[[ Material supplied, beginning ]]

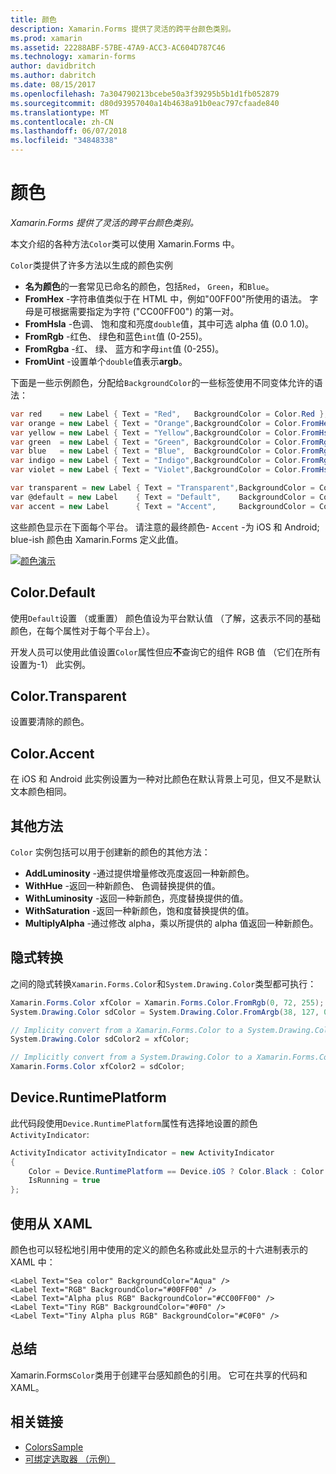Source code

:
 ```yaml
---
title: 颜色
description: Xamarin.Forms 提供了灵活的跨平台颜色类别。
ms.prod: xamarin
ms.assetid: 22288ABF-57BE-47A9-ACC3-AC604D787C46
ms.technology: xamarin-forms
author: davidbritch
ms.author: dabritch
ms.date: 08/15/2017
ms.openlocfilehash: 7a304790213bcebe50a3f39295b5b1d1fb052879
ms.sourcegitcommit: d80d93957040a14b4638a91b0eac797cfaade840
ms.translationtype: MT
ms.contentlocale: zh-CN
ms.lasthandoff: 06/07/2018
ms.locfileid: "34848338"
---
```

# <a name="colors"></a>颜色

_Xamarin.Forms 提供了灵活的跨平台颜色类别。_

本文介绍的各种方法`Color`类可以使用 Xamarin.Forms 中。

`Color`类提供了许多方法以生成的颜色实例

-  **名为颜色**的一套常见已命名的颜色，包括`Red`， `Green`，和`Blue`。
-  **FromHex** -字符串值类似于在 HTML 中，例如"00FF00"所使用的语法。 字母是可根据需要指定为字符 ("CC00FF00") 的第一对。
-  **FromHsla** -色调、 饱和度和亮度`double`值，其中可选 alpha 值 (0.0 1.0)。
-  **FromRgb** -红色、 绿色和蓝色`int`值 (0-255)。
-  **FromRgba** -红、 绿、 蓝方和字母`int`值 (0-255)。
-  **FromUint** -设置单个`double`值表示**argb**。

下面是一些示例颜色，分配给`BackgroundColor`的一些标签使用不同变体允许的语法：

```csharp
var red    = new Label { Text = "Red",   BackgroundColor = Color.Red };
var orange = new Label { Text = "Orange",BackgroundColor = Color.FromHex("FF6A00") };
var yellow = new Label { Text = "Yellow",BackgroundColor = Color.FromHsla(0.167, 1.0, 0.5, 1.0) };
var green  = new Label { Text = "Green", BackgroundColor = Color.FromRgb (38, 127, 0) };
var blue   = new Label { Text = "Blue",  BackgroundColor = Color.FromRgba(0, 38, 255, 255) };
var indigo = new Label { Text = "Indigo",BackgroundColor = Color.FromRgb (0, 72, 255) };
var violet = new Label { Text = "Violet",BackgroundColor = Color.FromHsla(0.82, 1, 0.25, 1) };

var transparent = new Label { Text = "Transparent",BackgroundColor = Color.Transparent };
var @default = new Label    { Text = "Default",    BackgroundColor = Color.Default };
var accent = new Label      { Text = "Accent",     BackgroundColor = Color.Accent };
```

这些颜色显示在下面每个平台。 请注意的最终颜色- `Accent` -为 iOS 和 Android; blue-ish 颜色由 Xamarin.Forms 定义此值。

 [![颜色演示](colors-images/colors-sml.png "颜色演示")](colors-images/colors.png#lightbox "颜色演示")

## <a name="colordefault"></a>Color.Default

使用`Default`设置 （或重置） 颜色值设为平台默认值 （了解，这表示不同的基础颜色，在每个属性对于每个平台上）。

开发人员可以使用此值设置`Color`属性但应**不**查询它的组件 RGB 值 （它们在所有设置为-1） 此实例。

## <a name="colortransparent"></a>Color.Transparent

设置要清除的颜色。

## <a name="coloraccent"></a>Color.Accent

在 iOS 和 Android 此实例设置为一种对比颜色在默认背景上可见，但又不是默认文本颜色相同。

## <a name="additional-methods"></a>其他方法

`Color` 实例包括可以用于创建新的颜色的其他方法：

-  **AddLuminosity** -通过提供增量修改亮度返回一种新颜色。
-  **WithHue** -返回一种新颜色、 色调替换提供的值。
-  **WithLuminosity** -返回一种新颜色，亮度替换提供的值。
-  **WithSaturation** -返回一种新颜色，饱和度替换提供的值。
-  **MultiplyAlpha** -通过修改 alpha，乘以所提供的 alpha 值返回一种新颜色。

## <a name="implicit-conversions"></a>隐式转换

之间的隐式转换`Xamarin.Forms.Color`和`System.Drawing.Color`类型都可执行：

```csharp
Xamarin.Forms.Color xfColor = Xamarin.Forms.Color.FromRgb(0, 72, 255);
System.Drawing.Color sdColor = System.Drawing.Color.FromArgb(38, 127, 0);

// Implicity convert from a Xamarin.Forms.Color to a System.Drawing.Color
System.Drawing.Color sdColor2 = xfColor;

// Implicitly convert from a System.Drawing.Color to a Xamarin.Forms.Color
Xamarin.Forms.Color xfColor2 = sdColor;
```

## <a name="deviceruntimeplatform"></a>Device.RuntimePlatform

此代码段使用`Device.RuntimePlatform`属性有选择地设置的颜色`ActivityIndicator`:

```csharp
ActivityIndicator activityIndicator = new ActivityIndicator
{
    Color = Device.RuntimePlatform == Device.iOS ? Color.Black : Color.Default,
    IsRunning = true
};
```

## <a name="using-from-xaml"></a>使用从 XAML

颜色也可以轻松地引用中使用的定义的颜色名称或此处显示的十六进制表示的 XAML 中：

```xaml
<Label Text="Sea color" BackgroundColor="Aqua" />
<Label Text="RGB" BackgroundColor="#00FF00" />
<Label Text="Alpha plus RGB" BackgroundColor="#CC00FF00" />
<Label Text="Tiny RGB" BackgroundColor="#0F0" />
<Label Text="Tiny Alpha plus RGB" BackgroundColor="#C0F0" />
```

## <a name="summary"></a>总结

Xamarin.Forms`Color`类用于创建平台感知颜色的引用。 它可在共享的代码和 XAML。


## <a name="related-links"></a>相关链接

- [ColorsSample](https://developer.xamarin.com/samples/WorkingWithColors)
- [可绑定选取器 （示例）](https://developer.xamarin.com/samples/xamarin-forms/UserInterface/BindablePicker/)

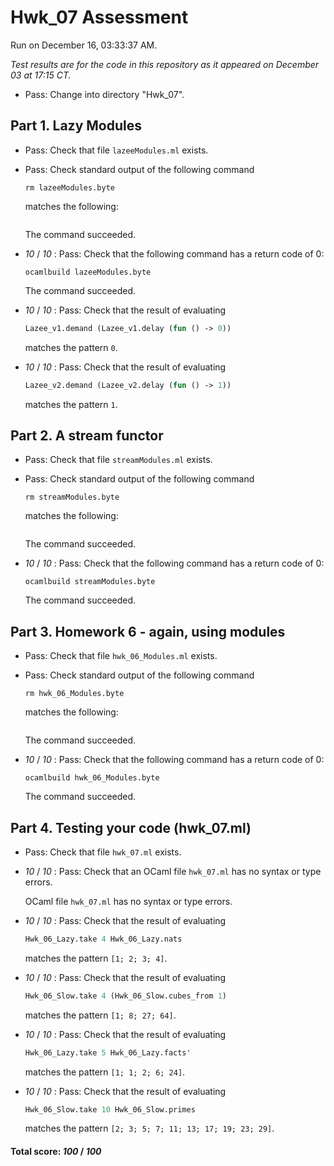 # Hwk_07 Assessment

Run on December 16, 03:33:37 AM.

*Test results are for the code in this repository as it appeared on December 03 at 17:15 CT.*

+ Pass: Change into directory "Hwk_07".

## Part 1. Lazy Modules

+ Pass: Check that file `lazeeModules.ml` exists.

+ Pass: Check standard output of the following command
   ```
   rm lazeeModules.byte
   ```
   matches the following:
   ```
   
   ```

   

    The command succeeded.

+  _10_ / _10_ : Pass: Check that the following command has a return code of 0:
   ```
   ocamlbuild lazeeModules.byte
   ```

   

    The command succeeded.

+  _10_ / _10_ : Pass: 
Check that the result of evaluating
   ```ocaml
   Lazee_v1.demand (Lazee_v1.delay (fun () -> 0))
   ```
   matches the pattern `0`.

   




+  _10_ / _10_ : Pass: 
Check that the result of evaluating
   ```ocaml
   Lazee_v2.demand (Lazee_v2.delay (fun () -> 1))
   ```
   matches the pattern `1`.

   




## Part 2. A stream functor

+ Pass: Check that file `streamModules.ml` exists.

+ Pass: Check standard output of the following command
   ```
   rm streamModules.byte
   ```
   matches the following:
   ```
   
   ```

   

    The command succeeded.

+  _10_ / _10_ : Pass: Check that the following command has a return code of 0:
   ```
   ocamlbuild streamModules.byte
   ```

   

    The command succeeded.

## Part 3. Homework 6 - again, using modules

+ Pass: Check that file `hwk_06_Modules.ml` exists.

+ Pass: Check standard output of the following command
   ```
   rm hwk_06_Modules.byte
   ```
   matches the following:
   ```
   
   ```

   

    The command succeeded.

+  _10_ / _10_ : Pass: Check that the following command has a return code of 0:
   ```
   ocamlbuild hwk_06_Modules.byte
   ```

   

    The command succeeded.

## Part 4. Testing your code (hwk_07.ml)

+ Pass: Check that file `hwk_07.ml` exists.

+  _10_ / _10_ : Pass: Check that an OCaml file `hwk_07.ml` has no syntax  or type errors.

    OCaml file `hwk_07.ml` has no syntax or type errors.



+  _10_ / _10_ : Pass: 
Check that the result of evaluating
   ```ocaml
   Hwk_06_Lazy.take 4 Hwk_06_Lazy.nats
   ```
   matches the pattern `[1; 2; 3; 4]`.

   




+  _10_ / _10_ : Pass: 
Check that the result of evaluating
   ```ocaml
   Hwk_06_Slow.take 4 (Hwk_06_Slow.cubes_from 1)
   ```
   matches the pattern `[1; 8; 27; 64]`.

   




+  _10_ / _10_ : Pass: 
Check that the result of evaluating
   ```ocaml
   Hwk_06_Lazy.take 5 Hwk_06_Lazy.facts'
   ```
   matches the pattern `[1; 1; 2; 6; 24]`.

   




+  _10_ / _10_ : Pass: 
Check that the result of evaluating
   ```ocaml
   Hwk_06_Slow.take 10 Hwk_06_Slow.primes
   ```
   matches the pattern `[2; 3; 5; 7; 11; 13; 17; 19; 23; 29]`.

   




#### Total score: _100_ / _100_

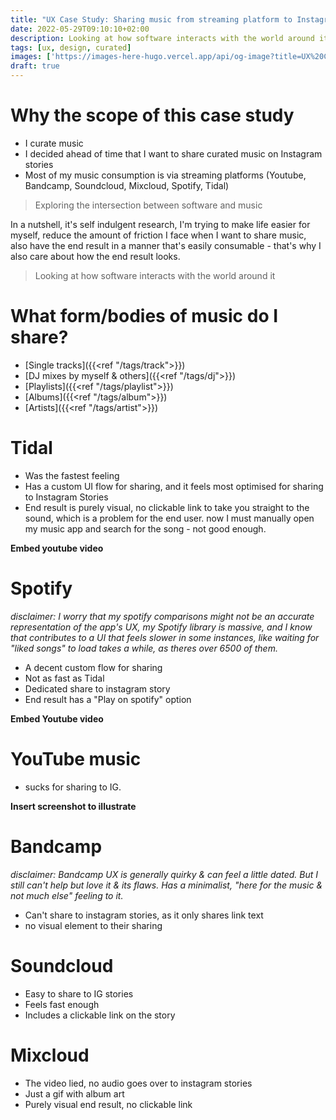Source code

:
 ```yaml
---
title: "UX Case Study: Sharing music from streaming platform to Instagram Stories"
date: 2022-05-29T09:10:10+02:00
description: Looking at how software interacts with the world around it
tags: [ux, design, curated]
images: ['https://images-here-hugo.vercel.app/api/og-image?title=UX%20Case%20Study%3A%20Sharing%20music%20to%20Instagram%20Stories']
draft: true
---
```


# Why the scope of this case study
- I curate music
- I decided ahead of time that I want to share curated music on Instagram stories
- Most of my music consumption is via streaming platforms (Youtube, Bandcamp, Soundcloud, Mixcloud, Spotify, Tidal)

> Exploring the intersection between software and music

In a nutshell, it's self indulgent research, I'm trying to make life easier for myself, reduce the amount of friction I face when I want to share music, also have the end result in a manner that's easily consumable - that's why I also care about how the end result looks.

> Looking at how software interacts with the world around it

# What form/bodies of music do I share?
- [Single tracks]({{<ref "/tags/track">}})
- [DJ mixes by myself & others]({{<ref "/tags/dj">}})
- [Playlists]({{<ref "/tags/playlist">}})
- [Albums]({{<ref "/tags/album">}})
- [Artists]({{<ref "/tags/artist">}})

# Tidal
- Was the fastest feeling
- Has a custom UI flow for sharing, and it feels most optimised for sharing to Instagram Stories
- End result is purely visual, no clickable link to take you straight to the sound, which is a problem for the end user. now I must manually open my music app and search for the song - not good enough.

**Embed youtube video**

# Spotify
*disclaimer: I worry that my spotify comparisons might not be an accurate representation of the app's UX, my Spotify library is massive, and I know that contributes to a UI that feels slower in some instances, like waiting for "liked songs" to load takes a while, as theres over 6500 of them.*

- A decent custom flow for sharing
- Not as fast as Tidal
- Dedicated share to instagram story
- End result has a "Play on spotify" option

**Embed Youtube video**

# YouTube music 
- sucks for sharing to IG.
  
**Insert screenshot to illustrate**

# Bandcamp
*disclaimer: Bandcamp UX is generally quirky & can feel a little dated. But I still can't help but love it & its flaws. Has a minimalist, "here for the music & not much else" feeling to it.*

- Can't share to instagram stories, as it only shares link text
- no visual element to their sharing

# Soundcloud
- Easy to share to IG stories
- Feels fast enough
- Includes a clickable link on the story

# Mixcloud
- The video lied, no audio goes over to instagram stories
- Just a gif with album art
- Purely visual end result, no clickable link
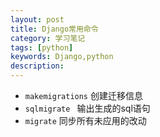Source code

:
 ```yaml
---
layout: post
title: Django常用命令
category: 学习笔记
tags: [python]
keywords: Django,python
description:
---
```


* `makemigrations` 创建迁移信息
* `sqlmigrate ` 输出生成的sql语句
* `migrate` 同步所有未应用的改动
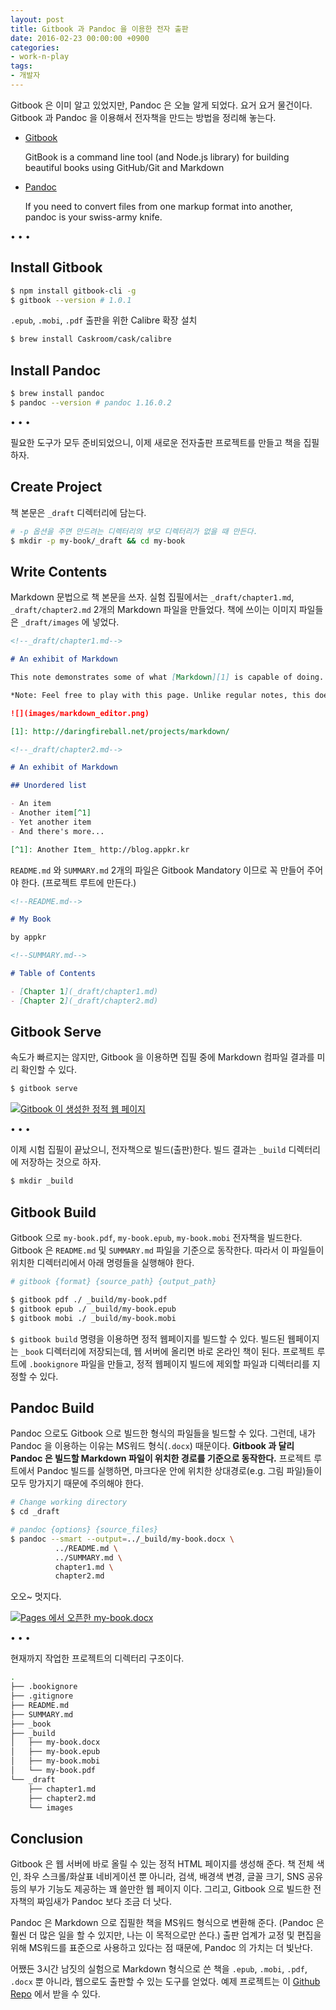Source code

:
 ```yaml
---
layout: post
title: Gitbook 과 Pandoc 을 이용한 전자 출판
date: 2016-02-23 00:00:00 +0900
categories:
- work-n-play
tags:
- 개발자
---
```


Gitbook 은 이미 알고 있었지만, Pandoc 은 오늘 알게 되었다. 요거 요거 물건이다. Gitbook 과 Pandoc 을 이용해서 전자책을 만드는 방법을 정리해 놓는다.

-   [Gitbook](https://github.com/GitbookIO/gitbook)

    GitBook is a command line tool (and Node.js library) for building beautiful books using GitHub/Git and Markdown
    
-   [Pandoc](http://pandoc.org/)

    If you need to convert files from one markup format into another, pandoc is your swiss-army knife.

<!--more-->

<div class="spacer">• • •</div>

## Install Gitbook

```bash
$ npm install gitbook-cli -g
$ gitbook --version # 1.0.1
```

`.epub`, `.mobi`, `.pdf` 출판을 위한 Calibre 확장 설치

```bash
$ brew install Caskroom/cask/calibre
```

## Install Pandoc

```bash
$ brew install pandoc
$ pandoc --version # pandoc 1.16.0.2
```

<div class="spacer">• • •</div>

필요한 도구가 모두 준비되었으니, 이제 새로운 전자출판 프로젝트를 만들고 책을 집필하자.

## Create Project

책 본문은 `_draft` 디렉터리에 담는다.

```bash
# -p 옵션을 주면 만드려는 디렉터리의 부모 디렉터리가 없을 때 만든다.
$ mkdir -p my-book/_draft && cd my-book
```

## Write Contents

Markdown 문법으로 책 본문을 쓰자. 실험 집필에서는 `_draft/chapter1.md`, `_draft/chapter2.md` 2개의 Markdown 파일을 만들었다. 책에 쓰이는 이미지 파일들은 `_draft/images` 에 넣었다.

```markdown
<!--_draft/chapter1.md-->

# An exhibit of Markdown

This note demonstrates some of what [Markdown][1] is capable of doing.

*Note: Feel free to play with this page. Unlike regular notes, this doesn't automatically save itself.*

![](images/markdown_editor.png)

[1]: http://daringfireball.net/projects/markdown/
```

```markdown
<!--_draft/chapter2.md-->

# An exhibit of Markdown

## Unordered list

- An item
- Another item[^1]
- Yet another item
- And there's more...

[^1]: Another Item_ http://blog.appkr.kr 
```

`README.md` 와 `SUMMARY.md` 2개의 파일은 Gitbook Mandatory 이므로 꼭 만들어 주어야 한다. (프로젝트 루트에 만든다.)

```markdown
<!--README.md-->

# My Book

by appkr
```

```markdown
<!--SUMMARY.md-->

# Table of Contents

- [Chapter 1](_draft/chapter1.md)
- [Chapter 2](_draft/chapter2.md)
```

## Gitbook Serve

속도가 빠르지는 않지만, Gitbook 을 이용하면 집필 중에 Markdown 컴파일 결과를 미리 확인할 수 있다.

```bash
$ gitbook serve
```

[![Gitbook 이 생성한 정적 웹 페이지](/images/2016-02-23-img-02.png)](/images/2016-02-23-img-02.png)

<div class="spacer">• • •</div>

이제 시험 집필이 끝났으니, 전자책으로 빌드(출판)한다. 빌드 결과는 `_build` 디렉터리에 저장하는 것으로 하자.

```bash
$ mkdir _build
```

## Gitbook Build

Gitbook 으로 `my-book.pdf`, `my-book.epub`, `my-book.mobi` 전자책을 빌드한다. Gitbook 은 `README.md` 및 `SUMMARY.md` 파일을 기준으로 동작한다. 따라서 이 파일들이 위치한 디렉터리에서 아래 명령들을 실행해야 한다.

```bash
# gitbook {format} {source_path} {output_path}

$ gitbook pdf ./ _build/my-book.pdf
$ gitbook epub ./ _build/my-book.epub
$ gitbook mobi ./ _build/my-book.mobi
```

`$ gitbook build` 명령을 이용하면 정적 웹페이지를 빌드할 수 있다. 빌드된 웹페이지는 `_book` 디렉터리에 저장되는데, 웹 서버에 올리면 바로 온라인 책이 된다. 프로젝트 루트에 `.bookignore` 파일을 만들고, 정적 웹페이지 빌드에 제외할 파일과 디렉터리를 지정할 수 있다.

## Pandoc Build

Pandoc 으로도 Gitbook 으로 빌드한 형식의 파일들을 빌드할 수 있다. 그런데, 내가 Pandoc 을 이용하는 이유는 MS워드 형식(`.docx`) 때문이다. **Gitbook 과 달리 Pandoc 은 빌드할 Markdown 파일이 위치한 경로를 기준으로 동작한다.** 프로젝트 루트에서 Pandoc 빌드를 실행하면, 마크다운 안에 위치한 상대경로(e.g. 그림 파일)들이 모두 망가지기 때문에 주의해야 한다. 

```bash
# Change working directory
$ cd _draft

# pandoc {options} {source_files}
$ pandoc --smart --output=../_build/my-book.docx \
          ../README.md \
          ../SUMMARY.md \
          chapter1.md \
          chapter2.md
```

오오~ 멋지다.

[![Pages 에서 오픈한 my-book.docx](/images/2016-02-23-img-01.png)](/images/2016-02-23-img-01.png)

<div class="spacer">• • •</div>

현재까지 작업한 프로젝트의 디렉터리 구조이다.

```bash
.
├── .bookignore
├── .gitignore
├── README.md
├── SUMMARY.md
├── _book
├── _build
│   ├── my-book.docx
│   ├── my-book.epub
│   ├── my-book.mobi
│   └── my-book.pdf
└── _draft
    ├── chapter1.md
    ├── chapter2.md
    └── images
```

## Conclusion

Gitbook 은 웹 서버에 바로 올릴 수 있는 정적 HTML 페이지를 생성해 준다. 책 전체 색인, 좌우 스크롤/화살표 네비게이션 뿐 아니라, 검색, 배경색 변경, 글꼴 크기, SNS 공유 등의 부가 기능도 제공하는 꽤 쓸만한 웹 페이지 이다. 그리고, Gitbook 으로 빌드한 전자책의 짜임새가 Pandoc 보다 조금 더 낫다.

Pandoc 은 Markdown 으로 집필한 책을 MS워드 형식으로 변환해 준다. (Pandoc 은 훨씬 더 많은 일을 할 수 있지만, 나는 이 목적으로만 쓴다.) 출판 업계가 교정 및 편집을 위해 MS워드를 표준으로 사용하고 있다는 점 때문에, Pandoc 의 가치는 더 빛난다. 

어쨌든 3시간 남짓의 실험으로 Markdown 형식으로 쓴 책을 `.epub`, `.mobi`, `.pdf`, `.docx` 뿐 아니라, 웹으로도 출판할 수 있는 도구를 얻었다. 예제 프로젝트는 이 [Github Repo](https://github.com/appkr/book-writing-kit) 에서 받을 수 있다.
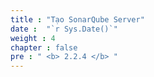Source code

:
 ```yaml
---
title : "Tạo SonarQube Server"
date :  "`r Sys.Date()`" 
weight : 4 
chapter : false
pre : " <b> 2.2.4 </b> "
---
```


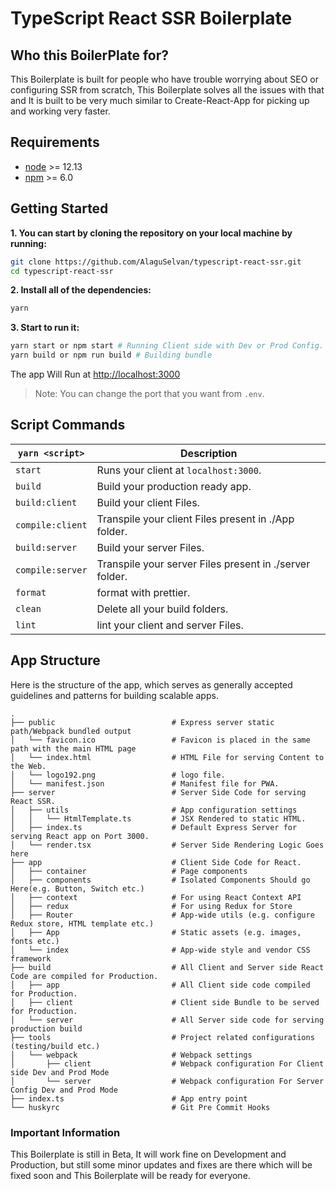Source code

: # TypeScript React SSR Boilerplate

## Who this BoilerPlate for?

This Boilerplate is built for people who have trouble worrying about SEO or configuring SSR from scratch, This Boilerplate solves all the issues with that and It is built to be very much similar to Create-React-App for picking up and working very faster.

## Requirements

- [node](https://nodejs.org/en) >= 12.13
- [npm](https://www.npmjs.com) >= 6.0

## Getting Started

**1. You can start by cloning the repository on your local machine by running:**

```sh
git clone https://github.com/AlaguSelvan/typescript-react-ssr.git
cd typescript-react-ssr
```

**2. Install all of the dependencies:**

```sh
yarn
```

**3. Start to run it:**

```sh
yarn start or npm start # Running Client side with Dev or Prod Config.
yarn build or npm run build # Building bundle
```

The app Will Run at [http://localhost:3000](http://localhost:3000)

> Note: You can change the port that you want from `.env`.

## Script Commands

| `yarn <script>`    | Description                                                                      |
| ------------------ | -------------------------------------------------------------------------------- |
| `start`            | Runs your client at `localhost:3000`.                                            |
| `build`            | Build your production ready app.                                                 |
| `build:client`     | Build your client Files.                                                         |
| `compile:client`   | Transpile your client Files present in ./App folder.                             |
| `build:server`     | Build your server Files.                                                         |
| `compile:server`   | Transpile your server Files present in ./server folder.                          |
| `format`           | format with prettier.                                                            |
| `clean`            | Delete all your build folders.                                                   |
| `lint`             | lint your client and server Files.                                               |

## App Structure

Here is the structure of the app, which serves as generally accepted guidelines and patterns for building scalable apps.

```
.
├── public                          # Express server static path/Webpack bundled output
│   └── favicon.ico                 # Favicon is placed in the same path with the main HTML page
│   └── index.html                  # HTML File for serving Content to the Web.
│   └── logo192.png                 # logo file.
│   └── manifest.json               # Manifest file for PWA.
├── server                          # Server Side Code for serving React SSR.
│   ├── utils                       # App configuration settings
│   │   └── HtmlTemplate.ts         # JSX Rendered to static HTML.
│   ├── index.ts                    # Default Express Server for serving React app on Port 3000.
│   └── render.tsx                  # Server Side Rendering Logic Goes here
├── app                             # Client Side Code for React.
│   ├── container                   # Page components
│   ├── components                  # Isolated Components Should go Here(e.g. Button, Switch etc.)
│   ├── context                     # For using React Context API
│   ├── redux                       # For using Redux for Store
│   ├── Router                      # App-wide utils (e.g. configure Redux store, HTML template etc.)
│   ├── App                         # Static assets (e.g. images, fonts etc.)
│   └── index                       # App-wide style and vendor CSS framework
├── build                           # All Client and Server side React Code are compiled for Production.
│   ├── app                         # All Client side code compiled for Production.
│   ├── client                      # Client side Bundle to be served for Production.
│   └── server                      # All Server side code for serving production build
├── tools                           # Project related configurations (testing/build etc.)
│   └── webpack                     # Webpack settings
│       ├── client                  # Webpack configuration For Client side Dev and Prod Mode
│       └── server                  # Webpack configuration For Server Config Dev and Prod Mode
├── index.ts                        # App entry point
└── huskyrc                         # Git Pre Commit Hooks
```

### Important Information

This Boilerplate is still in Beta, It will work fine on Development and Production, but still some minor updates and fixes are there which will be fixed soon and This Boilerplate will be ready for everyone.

[[ Material supplied, end ]]

▶ _Task item_:
Go to the line above that contains "Gitbook 은 웹" and reproduce everything exactly from there through the line that contains "Runs your client", leaving out the pictures.

▶ _Result of the task_:
Gitbook 은 웹 서버에 바로 올릴 수 있는 정적 HTML 페이지를 생성해 준다. 책 전체 색인, 좌우 스크롤/화살표 네비게이션 뿐 아니라, 검색, 배경색 변경, 글꼴 크기, SNS 공유 등의 부가 기능도 제공하는 꽤 쓸만한 웹 페이지 이다. 그리고, Gitbook 으로 빌드한 전자책의 짜임새가 Pandoc 보다 조금 더 낫다.

Pandoc 은 Markdown 으로 집필한 책을 MS워드 형식으로 변환해 준다. (Pandoc 은 훨씬 더 많은 일을 할 수 있지만, 나는 이 목적으로만 쓴다.) 출판 업계가 교정 및 편집을 위해 MS워드를 표준으로 사용하고 있다는 점 때문에, Pandoc 의 가치는 더 빛난다. 

어쨌든 3시간 남짓의 실험으로 Markdown 형식으로 쓴 책을 `.epub`, `.mobi`, `.pdf`, `.docx` 뿐 아니라, 웹으로도 출판할 수 있는 도구를 얻었다. 예제 프로젝트는 이 [Github Repo](https://github.com/appkr/book-writing-kit) 에서 받을 수 있다.
Source code

:
 ```yaml
---
title : "Tạo SonarQube Server"
date :  "`r Sys.Date()`" 
weight : 4 
chapter : false
pre : " <b> 2.2.4 </b> "
---
```


Source code

: # TypeScript React SSR Boilerplate

## Who this BoilerPlate for?

This Boilerplate is built for people who have trouble worrying about SEO or configuring SSR from scratch, This Boilerplate solves all the issues with that and It is built to be very much similar to Create-React-App for picking up and working very faster.

## Requirements

- [node](https://nodejs.org/en) >= 12.13
- [npm](https://www.npmjs.com) >= 6.0

## Getting Started

**1. You can start by cloning the repository on your local machine by running:**

```sh
git clone https://github.com/AlaguSelvan/typescript-react-ssr.git
cd typescript-react-ssr
```

**2. Install all of the dependencies:**

```sh
yarn
```

**3. Start to run it:**

```sh
yarn start or npm start # Running Client side with Dev or Prod Config.
yarn build or npm run build # Building bundle
```

The app Will Run at [http://localhost:3000](http://localhost:3000)

> Note: You can change the port that you want from `.env`.

## Script Commands

| `yarn <script>`    | Description                                                                      |
| ------------------ | -------------------------------------------------------------------------------- |
| `start`            | Runs your client at `localhost:3000`.                                            |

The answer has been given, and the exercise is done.